(Beginning of Data excerpts)

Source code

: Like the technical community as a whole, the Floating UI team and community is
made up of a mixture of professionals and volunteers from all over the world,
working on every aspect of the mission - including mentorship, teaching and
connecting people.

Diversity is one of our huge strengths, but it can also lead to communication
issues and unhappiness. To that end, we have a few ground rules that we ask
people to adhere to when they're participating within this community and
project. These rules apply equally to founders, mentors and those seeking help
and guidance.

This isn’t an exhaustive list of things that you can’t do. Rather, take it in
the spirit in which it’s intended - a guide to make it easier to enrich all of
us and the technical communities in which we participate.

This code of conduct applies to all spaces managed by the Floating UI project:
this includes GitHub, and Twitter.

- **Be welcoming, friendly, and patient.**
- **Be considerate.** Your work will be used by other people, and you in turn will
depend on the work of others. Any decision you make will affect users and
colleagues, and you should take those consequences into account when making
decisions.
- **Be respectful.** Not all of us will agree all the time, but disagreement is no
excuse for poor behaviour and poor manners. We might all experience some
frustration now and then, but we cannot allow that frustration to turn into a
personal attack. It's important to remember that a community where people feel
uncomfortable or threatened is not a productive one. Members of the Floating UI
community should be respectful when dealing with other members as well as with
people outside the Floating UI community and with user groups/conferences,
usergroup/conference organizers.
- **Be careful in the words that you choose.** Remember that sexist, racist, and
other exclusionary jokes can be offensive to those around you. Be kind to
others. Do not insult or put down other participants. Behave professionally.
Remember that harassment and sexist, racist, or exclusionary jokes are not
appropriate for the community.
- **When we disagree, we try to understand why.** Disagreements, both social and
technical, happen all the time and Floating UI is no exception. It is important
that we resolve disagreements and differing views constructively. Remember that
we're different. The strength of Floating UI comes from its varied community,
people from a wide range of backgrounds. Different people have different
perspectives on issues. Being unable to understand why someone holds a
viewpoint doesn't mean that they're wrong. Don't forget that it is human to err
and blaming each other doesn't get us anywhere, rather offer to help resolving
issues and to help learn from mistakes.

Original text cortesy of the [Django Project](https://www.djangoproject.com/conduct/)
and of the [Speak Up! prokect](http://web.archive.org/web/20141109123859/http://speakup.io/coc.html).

(End of Data excerpts)

_Work instructions_.
The lines to output run from the one containing "issues and to help learn from mistakes." through the last line of the records above; repeat them exactly and nothing more.

_Solution to the exercise_.
issues and to help learn from mistakes.

Original text cortesy of the [Django Project](https://www.djangoproject.com/conduct/)
and of the [Speak Up! prokect](http://web.archive.org/web/20141109123859/http://speakup.io/coc.html).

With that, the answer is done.